An underground oil blowout at a big tar-sands operation run by Canadian Natural Resources Ltd. has caused spills at four different sites over the past few months. (This is different from the 100-acre spill in Alberta that we told you about last month, which was caused by a ruptured pipeline.)
Media and others have been blocked from visiting the sites, but the Toronto Star obtained documents and photographs about the ongoing disaster from a government scientist involved in the cleanup, who spoke to the reporter on condition of anonymity. The prognosis is sickening. From Friday’s article:
The documents and photos show dozens of animals, including beavers and loons, have died, and that [nearly 34 tons] of oily vegetation has been cleared from the latest of the four spill zones. …
“Everybody (at the company and in government) is freaking out about this,” said the scientist. “We don’t understand what happened. Nobody really understands how to stop it from leaking, or if they do they haven’t put the measures into place.”
The disaster raises big, scary questions about the safety of the underground oil extraction method being used:
The company’s operations use an “in situ” or underground extraction technology called “cyclic steam stimulation,” which involves injecting thousands of gallons of superhot, high-pressure steam into deep underground reservoirs. This heats and liquefies the hard bitumen and creates cracks through which the bitumen flows and is then pumped to the surface. …

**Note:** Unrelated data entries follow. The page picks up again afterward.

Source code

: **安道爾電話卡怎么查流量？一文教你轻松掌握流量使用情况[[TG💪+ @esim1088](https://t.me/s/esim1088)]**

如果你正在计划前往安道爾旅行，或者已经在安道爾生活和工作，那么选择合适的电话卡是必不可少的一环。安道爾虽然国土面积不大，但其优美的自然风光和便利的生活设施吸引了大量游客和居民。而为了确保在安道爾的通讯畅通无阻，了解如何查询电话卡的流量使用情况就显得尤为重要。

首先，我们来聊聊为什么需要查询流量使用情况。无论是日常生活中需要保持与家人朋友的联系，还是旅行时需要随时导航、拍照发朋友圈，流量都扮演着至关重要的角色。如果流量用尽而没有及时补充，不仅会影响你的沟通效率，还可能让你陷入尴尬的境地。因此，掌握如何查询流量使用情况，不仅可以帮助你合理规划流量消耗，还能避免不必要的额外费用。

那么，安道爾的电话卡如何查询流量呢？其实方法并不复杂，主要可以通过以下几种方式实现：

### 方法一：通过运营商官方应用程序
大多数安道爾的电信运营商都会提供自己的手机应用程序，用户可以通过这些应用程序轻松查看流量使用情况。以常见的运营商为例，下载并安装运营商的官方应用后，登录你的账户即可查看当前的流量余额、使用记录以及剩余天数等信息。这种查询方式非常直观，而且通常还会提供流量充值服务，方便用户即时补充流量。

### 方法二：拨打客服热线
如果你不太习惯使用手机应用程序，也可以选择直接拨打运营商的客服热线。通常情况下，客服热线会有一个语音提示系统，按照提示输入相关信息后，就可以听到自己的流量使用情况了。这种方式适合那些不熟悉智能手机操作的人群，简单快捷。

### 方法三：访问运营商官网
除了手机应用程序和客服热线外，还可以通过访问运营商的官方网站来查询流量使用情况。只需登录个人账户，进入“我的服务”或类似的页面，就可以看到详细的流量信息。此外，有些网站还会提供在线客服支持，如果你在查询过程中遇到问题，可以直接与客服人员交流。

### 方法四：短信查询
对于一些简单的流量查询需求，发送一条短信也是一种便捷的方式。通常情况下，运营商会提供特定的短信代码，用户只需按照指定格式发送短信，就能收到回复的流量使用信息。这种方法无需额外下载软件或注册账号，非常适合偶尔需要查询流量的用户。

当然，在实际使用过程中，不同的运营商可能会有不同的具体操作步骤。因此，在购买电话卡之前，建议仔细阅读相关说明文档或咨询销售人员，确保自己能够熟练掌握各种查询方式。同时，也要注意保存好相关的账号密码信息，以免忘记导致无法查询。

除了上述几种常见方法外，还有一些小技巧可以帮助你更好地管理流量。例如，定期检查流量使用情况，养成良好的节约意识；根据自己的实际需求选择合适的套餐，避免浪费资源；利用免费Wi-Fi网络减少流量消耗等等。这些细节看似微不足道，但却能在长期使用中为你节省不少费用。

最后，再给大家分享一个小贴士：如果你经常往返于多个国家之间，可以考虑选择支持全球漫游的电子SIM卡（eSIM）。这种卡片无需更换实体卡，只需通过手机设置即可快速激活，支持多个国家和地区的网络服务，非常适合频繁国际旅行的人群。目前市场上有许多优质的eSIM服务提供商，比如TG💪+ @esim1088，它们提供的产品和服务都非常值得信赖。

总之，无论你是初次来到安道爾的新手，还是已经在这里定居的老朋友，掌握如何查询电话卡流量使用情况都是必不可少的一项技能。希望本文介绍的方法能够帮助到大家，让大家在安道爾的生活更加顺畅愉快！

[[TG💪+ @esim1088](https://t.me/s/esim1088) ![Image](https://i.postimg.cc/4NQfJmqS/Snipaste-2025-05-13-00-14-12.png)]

Oil companies have said in situ methods are more environmentally friendly than the open-pit mining often associated with the Alberta oil sands, but in situ is more carbon and water-intensive.
And perhaps more spill-intensive:
“This is a new kind of oil spill and there is no ‘off button,’” said Keith Stewart, an energy analyst with Greenpeace who teaches a course on energy policy and environment at the University of Toronto. “You can’t cap it like a conventional oil well or turn off a valve on a pipeline.

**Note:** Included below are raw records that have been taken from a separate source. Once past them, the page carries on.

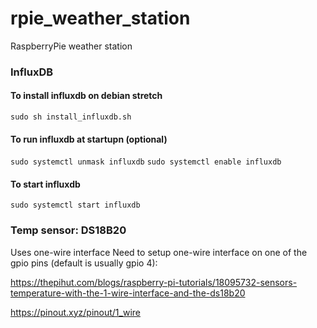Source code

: # rpie_weather_station
RaspberryPie weather station


### InfluxDB
#### To install influxdb on debian stretch
`sudo sh install_influxdb.sh`
#### To run influxdb at startupn (optional)
`sudo systemctl unmask influxdb`
`sudo systemctl enable influxdb`
#### To start influxdb
`sudo systemctl start influxdb`

### Temp sensor:  DS18B20
Uses one-wire interface
Need to setup one-wire interface on one of the gpio pins (default is usually gpio 4):

https://thepihut.com/blogs/raspberry-pi-tutorials/18095732-sensors-temperature-with-the-1-wire-interface-and-the-ds18b20

https://pinout.xyz/pinout/1_wire


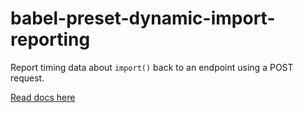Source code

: # babel-preset-dynamic-import-reporting

Report timing data about `import()` back to an endpoint using a POST request.

[Read docs here](https://github.com/thejameskyle/babel-dynamic-import-reporter)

“You are pressurizing the oil bed so hard that it’s no wonder that it blows out. This means that the oil will continue to leak until the well is no longer pressurized,” which means the bitumen could be seeping from the ground for months.
The spills are happening on traditional territory of the Beaver Lake Cree First Nation, whose members are understandably seething. From iNews 880:
[Beaver Lake Cree Nation citizen Crystal] Lameman says as a Treaty Status First Nation person she feels her rights and treaties are being violated as she is not being allowed in her ancestor’s traditional hunting ground.

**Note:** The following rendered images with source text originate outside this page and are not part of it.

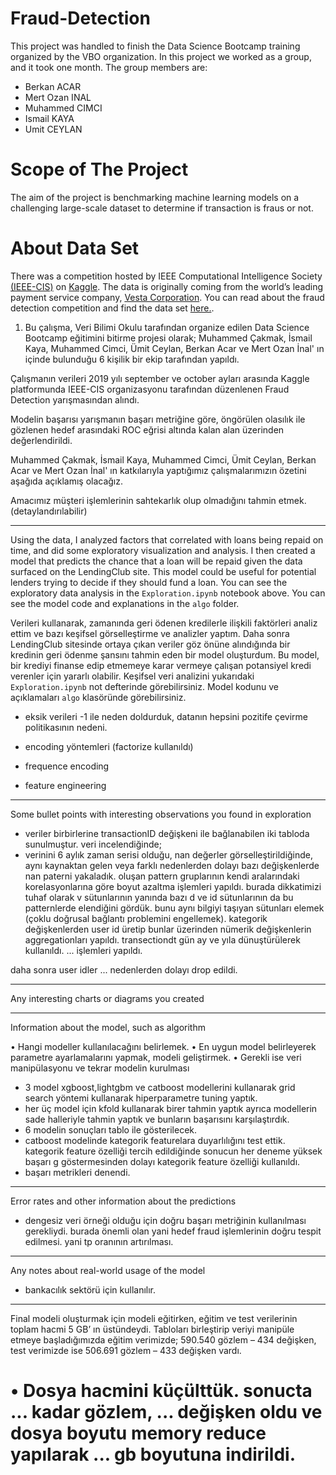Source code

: # Fraud-Detection

This  project was handled to finish the Data Science Bootcamp training organized by the VBO organization. In this project we worked as a group, and it took one month. The group members are:
- Berkan ACAR
- Mert Ozan INAL
- Muhammed CIMCI
- Ismail KAYA
- Umit CEYLAN


# Scope of The Project

The aim of the project is benchmarking machine learning models on a challenging large-scale dataset to determine if transaction is fraus or not. 

# About Data Set
There was a competition hosted by IEEE Computational Intelligence Society [(IEEE-CIS)](https://cis.ieee.org/) on [Kaggle](https://www.kaggle.com/). The data is originally coming from the world’s leading payment service company, [Vesta Corporation](https://trustvesta.com/). You can read about the fraud detection competition and find the data set [here.](https://www.kaggle.com/c/ieee-fraud-detection). 



1. Bu çalışma, Veri Bilimi Okulu tarafından organize edilen Data Science Bootcamp eğitimini bitirme projesi olarak; Muhammed Çakmak, İsmail Kaya, Muhammed Cimci, Ümit Ceylan, Berkan Acar ve Mert Ozan İnal' ın içinde bulunduğu 6 kişilik bir ekip tarafından yapıldı. 

Çalışmanın verileri 2019 yılı september ve october ayları arasında Kaggle platformunda IEEE-CIS organizasyonu tarafından düzenlenen Fraud Detection yarışmasından alındı. 

Modelin başarısı yarışmanın başarı metriğine göre, öngörülen olasılık ile gözlenen hedef arasındaki ROC eğrisi altında kalan alan üzerinden değerlendirildi.

Muhammed Çakmak, İsmail Kaya, Muhammed Cimci, Ümit Ceylan, Berkan Acar ve Mert Ozan İnal' ın katkılarıyla yaptığımız çalışmalarımızın özetini aşağıda açıklamış olacağız. 

Amacımız müşteri işlemlerinin sahtekarlık olup olmadığını tahmin etmek. (detaylandırılabilir)

-------------

Using the data, I analyzed factors that correlated with loans being repaid on time, and did some exploratory visualization and analysis.  I then created a model that predicts the chance that a loan will be repaid given the data surfaced on the LendingClub site.  This model could be useful for potential lenders trying to decide if they should fund a loan.  You can see the exploratory data analysis in the `Exploration.ipynb` notebook above.  You can see the model code and explanations in the `algo` folder.


Verileri kullanarak, zamanında geri ödenen kredilerle ilişkili faktörleri analiz ettim ve bazı keşifsel görselleştirme ve analizler yaptım. Daha sonra LendingClub sitesinde ortaya çıkan veriler göz önüne alındığında bir kredinin geri ödenme şansını tahmin eden bir model oluşturdum. Bu model, bir krediyi finanse edip etmemeye karar vermeye çalışan potansiyel kredi verenler için yararlı olabilir. Keşifsel veri analizini yukarıdaki `Exploration.ipynb` not defterinde görebilirsiniz. Model kodunu ve açıklamaları `algo` klasöründe görebilirsiniz.

- eksik verileri -1 ile neden doldurduk, datanın hepsini pozitife çevirme politikasının nedeni.

- encoding yöntemleri (factorize kullanıldı)

- frequence encoding

- feature engineering 


------------
Some bullet points with interesting observations you found in exploration

- veriler birbirlerine transactionID değişkeni ile bağlanabilen iki tabloda sunulmuştur. veri incelendiğinde;
- verinini 6 aylık zaman serisi olduğu, nan değerler görselleştirildiğinde, aynı kaynaktan gelen veya farklı nedenlerden dolayı bazı değişkenlerde nan paterni yakaladık. oluşan pattern gruplarının kendi aralarındaki korelasyonlarına göre boyut azaltma işlemleri yapıldı. burada dikkatimizi tuhaf olarak v sütunlarının yanında bazı d ve id sütunlarının da bu patternlerde elendiğini gördük. bunu aynı bilgiyi taşıyan sütunları elemek (çoklu doğrusal bağlantı problemini engellemek). kategorik değişkenlerden user id üretip bunlar üzerinden nümerik değişkenlerin aggregationları yapıldı. transectiondt gün ay ve yıla dünuştürülerek kullanıldı. ... işlemleri yapıldı.


daha sonra user idler ... nedenlerden dolayı drop edildi.

-----

Any interesting charts or diagrams you created

-----

Information about the model, such as algorithm

•	Hangi modeller kullanılacağını belirlemek.
•	En uygun model belirleyerek parametre ayarlamalarını yapmak, modeli geliştirmek.
•	Gerekli ise veri manipülasyonu ve tekrar modelin kurulması
- 3 model xgboost,lightgbm ve catboost modellerini kullanarak grid search yöntemi kullanarak hiperparametre tuning yaptık.
- her üç model için kfold kullanarak birer tahmin yaptık ayrıca modellerin sade halleriyle tahmin yaptık ve bunların başarısını karşılaştırdık.
- 6 modelin sonuçları tablo ile gösterilecek.
- catboost modelinde kategorik featurelara duyarlılığını test ettik. kategorik feature özelliği tercih edildiğinde sonucun her deneme yüksek başarı g
göstermesinden dolayı kategorik feature özelliği kullanıldı.
- başarı metrikleri denendi.

------

Error rates and other information about the predictions

- dengesiz veri örneği olduğu için doğru başarı metriğinin kullanılması gerekliydi. burada önemli olan yani hedef fraud işlemlerinin doğru tespit edilmesi. yani tp oranının artırılması.

-----

Any notes about real-world usage of the model

- bankacılık sektörü için kullanılır.


-------


Final modeli oluşturmak için modeli eğitirken, eğitim ve test verilerinin toplam hacmi 5 GB’ ın üstündeydi.
Tabloları birleştirip veriyi manipüle etmeye başladığımızda eğitim verimizde; 590.540 gözlem – 434 değişken,
test verimizde ise 506.691 gözlem – 433 değişken vardı.

# •	Dosya hacmini küçülttük. sonucta ... kadar gözlem, ... değişken oldu ve dosya boyutu memory reduce yapılarak ... gb boyutuna indirildi.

“We should have free access to it as treaty status Indians and we have no access to it and we can’t trust what we’re being told now,” explains Lameman.
… The First Nation is pursuing a constitutional challenge that argues the impacts of the oil sands are infringing their treaty rights to hunt, fish and trap.
In case you’d forgotten, it’s just this kind of tar-sands oil that would be shipped down the middle of America through the Keystone XL pipeline. If the Obama administration approves the pipeline project, even more tar-sands oil extraction is likely in Alberta [PDF] — and even more spills.